G. Ambrosius: Liberale vs. institutionelle Integration

Cover
Titel
Liberale vs. institutionelle Integration von Wirtschaftspolitiken in Europa. Das 19. und 20. Jahrhundert im systematischen und historischen Vergleich


Autor(en)
Ambrosius, Gerold
Reihe
Schriftenreihe des Instituts für Europäische Regionalforschungen 12
Erschienen
Baden-Baden 2009: Nomos Verlag
Anzahl Seiten
243 S.
Preis
€ 39,00
Rezensiert für H-Soz-Kult von
Mark Spoerer, Deutsches Historisches Institut Paris

Hinter dem sperrigen Titel verbirgt sich ein interessantes Buch, dessen Anliegen nicht ganz einfach zu erläutern ist. Unter Integration versteht Ambrosius die sukzessive Annäherung bzw. Verschmelzung nationaler Wirtschaftspolitik(en). Thematisch geht es dabei um folgende Felder der Wirtschafts- und Sozialpolitik: Außenhandel, Binnenmarkt, Verkehr, Maße und Gewichte, Patentwesen, Wirtschaftsstruktur, Wettbewerb, Geld und Währung, Arbeit und Soziales sowie Steuern. Räumlich unterscheidet er die deutschen Staaten bzw. Reich und Bundesrepublik einerseits sowie Europa andererseits, wobei die Staaten hinter dem „Eisernen Vorhang“ komplett ausgeblendet bleiben. Zeitlich schließlich interessiert sich Ambrosius für zwei Vergleichszeiträume von etwa 1830 bis 1914 und von der Gründung der Europäischen Gemeinschaft für Kohle und Stahl 1951 bis heute. Das gute Jahrhundertdrittel von 1914 bis 1951 und im Falle Osteuropas auch der Zeitraum nach 1951 bleibt vollständig außen vor.

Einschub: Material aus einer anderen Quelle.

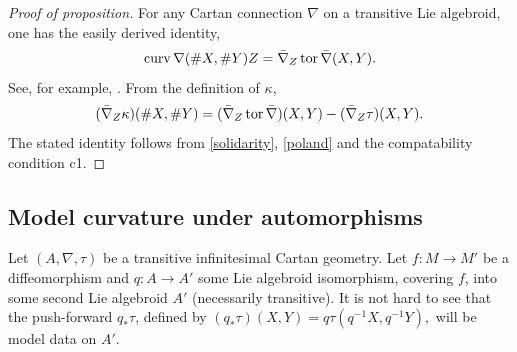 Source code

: \documentclass[leqno,12pt]{amsart} %
\begin{document}
\begin{proof}[Proof of proposition]
  For any Cartan connection $\nabla $ on a transitive Lie algebroid, one has the easily
  derived identity,
  \begin{equation}
    \label{solidarity}
    \curvature\nabla(\#X, \#Y)Z =  \bar\nabla_Z\torsion \bar\nabla (X, Y).
  \end{equation}
  See, for example, \cite[\S5.4]{Blaom_06}. From the definition of $\kappa $,
  \begin{equation}
    \label{poland}
    (\bar\nabla_Z\kappa)(\#X, \#Y) = (\bar\nabla_Z\torsion \bar\nabla)(X, Y) -
    (\bar\nabla_Z \tau)(X, Y).
  \end{equation}
  The stated identity follows from \eqref{solidarity}, \eqref{poland} and the
  compatability condition c1.
\end{proof}

\subsection{Model curvature under automorphisms}\label{transform}
Let $(A, \nabla, \tau)$ be a transitive infinitesimal Cartan geometry. Let
$f \colon M \rightarrow M'$ be a diffeomorphism and $q \colon A \rightarrow A'$ some Lie
algebroid isomorphism, covering $f$, into some second Lie algebroid $A'$ (necessarily
transitive). It is not hard to see that the push-forward $q_*\tau$, defined by
$(q_*\tau)(X, Y) = q \tau(q^{-1}X, q^{-1}Y),$ will be model data on $A'$.
\end{document}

Konzeptionell unterscheidet Ambrosius nicht-kooperative und kooperative Politikintegration. Letztere vollzieht sich nach bi- oder multilateralen Verhandlungen in gemeinsamen institutionellen Arrangements, etwa die Vereinheitlichung technischer Standards oder die Aufgabe nationaler Souveränität in bestimmten Bereichen zugunsten einer gemeinsamen supranationalen Institution wie etwa der Europäischen Gemeinschaft. Nicht-kooperative Politikintegration kann verschiedene Wege gehen. Ein Beispiel ist die Umstellung der nationalen Währung auf Goldbasis und die Teilnahme am System des internationalen Goldstandards, die keinerlei internationaler vertraglicher Bestimmungen bedurfte. Ein anderes Beispiel wäre Steuerwettbewerb, wenn also etwa Staaten die Belastung durch die Körperschaftsteuer senken, um Unternehmen zu attrahieren, was letztendlich zu einem „race to the bottom“ führen kann. Im einen wie im anderen Fall arbeiten die Akteure nicht miteinander oder sogar gegeneinander.

Nicht-kooperative Politikintegration ist schwierig zu identifizieren – eben weil es keine Verhandlungen und keine gemeinsamen institutionellen Arrangements gibt. Ambrosius’ Ausführungen sind hier eher vage, zumal er die Ergebnisse der quantitativen Wirtschaftsgeschichte, die hier hilfreich sein könnten, nicht referiert.1 Der Schwerpunkt seiner Darstellung liegt vielmehr auf der kooperativen Politikintegration. Im Vergleich der von ihm ausgewählten Zeiträume treten deutliche Unterschiede zu Tage. Vereinfacht zusammengefasst zeichnet sich die Politikintegration im 19. Jahrhundert durch eine starke intergouvernementale Komponente aus, während sich supranationale Elemente erst in der zweiten Hälfte des 20. Jahrhunderts feststellen lassen. Die jeweiligen Konvergenzprozesse charakterisiert Ambrosius im Titel mit „liberal“ und „institutionell“, zwei Adjektive, deren semantische Grenzen nicht trennscharf sind, aber vielleicht auch nicht sein sollen.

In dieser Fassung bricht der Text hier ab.